BEGIN

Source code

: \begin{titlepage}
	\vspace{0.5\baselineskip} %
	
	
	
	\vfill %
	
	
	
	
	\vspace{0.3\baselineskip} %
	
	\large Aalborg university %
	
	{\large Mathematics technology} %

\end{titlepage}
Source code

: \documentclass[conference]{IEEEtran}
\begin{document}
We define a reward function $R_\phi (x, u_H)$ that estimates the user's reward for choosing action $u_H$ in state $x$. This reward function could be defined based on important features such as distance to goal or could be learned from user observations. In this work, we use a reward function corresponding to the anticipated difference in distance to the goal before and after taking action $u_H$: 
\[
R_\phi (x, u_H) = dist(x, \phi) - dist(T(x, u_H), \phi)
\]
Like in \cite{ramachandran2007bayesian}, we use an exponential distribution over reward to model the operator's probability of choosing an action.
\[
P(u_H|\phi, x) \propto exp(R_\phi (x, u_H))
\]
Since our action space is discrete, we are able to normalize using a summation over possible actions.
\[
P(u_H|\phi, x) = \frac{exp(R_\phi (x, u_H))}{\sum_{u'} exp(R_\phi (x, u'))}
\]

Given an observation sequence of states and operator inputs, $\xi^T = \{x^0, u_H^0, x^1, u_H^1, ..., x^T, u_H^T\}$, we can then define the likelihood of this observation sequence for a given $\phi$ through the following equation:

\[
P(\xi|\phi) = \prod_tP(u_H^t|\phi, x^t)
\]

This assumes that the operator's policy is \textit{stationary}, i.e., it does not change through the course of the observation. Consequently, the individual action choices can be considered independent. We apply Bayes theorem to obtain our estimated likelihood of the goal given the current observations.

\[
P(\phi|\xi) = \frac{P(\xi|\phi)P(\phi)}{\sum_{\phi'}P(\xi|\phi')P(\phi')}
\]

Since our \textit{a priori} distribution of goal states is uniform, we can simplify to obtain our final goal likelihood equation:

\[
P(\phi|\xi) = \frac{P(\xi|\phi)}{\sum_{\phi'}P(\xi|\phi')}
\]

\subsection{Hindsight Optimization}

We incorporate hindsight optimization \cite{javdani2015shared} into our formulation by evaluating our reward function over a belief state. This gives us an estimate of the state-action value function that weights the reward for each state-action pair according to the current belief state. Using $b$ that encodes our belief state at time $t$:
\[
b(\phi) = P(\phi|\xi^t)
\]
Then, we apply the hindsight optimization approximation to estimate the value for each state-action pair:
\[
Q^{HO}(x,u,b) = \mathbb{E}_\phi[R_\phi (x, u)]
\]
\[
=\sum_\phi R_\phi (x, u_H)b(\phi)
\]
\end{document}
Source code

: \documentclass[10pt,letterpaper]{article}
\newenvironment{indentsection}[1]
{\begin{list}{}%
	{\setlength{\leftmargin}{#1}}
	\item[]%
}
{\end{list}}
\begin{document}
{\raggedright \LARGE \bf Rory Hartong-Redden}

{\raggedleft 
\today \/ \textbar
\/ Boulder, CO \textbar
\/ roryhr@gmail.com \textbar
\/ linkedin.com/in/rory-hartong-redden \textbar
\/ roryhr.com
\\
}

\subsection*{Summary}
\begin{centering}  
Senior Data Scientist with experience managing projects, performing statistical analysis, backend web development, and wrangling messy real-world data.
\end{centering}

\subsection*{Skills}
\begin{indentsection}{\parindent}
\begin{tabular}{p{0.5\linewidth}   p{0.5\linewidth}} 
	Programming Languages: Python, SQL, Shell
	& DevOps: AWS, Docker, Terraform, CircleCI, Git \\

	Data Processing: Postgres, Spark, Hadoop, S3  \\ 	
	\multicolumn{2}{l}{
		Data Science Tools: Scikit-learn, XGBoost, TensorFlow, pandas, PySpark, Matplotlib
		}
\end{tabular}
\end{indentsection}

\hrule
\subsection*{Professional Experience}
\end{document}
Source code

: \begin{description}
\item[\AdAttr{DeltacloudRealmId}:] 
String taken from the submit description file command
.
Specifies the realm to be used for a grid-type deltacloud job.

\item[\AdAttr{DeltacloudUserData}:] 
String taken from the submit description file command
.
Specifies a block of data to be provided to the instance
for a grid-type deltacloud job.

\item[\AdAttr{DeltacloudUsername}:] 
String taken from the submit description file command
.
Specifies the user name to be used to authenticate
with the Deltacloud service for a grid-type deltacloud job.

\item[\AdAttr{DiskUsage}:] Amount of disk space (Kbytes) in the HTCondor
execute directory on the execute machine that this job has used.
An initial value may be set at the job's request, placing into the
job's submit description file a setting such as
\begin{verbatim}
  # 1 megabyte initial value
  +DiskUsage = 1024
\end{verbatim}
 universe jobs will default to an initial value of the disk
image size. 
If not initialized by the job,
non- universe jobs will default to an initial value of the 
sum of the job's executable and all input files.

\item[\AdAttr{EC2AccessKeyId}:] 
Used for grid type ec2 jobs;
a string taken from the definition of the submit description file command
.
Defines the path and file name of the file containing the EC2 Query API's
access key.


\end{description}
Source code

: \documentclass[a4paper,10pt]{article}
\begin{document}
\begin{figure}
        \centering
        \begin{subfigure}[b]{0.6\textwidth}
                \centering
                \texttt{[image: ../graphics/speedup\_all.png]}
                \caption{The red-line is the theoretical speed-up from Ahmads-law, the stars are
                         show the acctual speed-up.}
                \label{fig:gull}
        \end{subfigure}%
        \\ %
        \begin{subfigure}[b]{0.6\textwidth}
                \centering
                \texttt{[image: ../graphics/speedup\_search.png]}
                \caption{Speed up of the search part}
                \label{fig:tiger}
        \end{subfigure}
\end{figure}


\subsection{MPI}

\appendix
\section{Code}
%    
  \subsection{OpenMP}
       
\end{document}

END

DESCRIPTION OF THE TASK:
What lines in the material above hold the word "operator"? Pull them out.

ANSWER SECTION:
Like in \cite{ramachandran2007bayesian}, we use an exponential distribution over reward to model the operator's probability of choosing an action.
Given an observation sequence of states and operator inputs, $\xi^T = \{x^0, u_H^0, x^1, u_H^1, ..., x^T, u_H^T\}$, we can then define the likelihood of this observation sequence for a given $\phi$ through the following equation:
This assumes that the operator's policy is \textit{stationary}, i.e., it does not change through the course of the observation. Consequently, the individual action choices can be considered independent. We apply Bayes theorem to obtain our estimated likelihood of the goal given the current observations.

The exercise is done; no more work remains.